From the entries below, list each line with "json".

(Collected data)
★ ★ ★ ★ ★
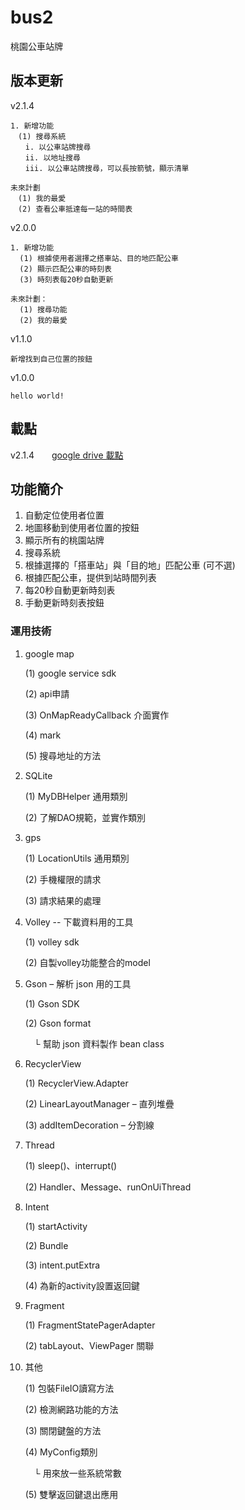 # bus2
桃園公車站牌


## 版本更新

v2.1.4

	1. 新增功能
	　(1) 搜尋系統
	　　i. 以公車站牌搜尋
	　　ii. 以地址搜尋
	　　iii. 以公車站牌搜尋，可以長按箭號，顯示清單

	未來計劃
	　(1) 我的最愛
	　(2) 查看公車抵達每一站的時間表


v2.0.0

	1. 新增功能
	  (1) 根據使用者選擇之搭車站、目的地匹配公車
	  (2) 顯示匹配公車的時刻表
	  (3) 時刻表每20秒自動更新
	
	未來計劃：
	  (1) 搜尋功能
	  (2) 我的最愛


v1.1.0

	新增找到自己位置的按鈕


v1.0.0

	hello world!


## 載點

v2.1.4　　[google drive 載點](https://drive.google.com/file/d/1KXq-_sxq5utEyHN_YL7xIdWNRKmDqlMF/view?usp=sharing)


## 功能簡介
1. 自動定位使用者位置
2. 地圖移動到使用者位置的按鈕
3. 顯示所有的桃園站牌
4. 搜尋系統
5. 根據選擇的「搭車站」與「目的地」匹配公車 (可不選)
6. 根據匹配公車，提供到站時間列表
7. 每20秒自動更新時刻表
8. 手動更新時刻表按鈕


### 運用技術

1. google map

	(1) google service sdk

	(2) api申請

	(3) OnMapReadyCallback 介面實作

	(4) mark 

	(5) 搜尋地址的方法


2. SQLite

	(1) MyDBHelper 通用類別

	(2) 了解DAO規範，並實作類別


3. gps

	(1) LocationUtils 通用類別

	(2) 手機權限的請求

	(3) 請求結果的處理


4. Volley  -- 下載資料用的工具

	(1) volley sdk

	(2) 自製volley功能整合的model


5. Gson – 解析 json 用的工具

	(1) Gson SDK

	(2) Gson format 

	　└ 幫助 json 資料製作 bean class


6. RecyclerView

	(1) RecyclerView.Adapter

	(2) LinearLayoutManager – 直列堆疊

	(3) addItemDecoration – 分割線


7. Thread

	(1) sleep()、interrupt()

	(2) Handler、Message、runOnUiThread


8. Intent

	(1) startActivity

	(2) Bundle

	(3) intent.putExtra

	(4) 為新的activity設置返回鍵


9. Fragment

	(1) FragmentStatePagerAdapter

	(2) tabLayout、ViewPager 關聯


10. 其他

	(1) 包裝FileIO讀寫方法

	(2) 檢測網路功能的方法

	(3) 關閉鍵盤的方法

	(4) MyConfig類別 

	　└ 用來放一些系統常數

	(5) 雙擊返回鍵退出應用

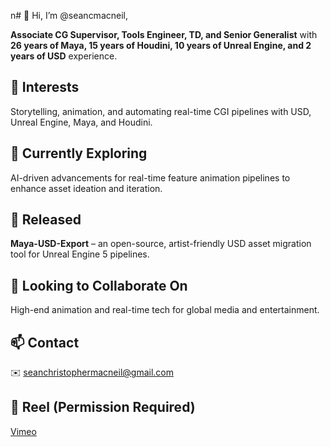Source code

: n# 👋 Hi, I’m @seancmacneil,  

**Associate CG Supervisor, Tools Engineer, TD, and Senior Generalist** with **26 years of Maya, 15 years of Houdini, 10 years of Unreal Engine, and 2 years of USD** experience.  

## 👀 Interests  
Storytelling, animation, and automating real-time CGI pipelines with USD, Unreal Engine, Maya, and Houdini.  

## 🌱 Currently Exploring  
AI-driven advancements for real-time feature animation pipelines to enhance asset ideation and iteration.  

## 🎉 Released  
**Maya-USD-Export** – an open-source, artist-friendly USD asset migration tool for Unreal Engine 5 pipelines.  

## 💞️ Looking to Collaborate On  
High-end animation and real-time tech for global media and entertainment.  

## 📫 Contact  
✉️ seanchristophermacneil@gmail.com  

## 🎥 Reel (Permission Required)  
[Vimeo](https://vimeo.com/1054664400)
★ ★ ★ ★ ★
**Answer space**
5. Gson – 解析 json 用的工具
	　└ 幫助 json 資料製作 bean class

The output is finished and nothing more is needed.